↓
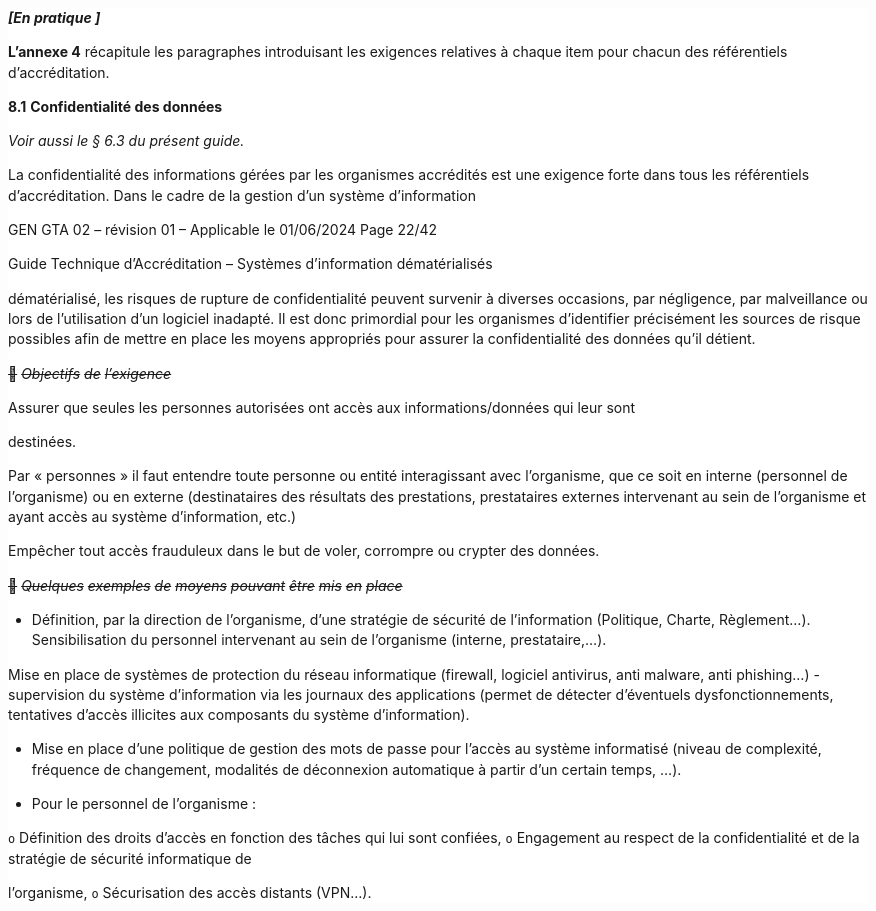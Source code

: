 _**[En pratique ]**_

**L’annexe 4** récapitule les paragraphes introduisant les exigences relatives à chaque item pour
chacun des référentiels d’accréditation.

**8.1** **Confidentialité des données**

_Voir aussi le § 6.3 du présent guide._

La confidentialité des informations gérées par les organismes accrédités est une exigence forte dans
tous les référentiels d’accréditation. Dans le cadre de la gestion d’un système d’information

GEN GTA 02 – révision 01 – Applicable le 01/06/2024 Page 22/42

Guide Technique d’Accréditation – Systèmes d’information dématérialisés

dématérialisé, les risques de rupture de confidentialité peuvent survenir à diverses occasions, par
négligence, par malveillance ou lors de l’utilisation d’un logiciel inadapté. Il est donc primordial pour
les organismes d’identifier précisément les sources de risque possibles afin de mettre en place les
moyens appropriés pour assurer la confidentialité des données qu’il détient.

~~~~ ~~_Objectifs_~~ ~~_de_~~ ~~_l’exigence_~~

 Assurer que seules les personnes autorisées ont accès aux informations/données qui leur sont

destinées.

Par « personnes » il faut entendre toute personne ou entité interagissant avec l’organisme, que ce
soit en interne (personnel de l’organisme) ou en externe (destinataires des résultats des prestations,
prestataires externes intervenant au sein de l’organisme et ayant accès au système d’information,
etc.)

 Empêcher tout accès frauduleux dans le but de voler, corrompre ou crypter des données.

~~~~ ~~_Quelques_~~ ~~_exemples_~~ ~~_de_~~ ~~_moyens_~~ ~~_pouvant_~~ ~~_être_~~ ~~_mis_~~ ~~_en_~~ ~~_place_~~

 - Définition, par la direction de l’organisme, d’une stratégie de sécurité de l’information (Politique,
Charte, Règlement…). Sensibilisation du personnel intervenant au sein de l’organisme (interne,
prestataire,…).

 Mise en place de systèmes de protection du réseau informatique (firewall, logiciel antivirus, anti
malware, anti phishing…) - supervision du système d’information via les journaux des
applications (permet de détecter d’éventuels dysfonctionnements, tentatives d’accès illicites aux
composants du système d’information).

 - Mise en place d’une politique de gestion des mots de passe pour l’accès au système informatisé
(niveau de complexité, fréquence de changement, modalités de déconnexion automatique à
partir d’un certain temps, …).

 - Pour le personnel de l’organisme :

`o` Définition des droits d’accès en fonction des tâches qui lui sont confiées,
`o` Engagement au respect de la confidentialité et de la stratégie de sécurité informatique de

l’organisme,
`o` Sécurisation des accès distants (VPN…).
↑
#### Required work
Which lines of the records above contain the word "intervenant"? Report each one.

#### Your solution
prestataires externes intervenant au sein de l’organisme et ayant accès au système d’information,
Charte, Règlement…). Sensibilisation du personnel intervenant au sein de l’organisme (interne,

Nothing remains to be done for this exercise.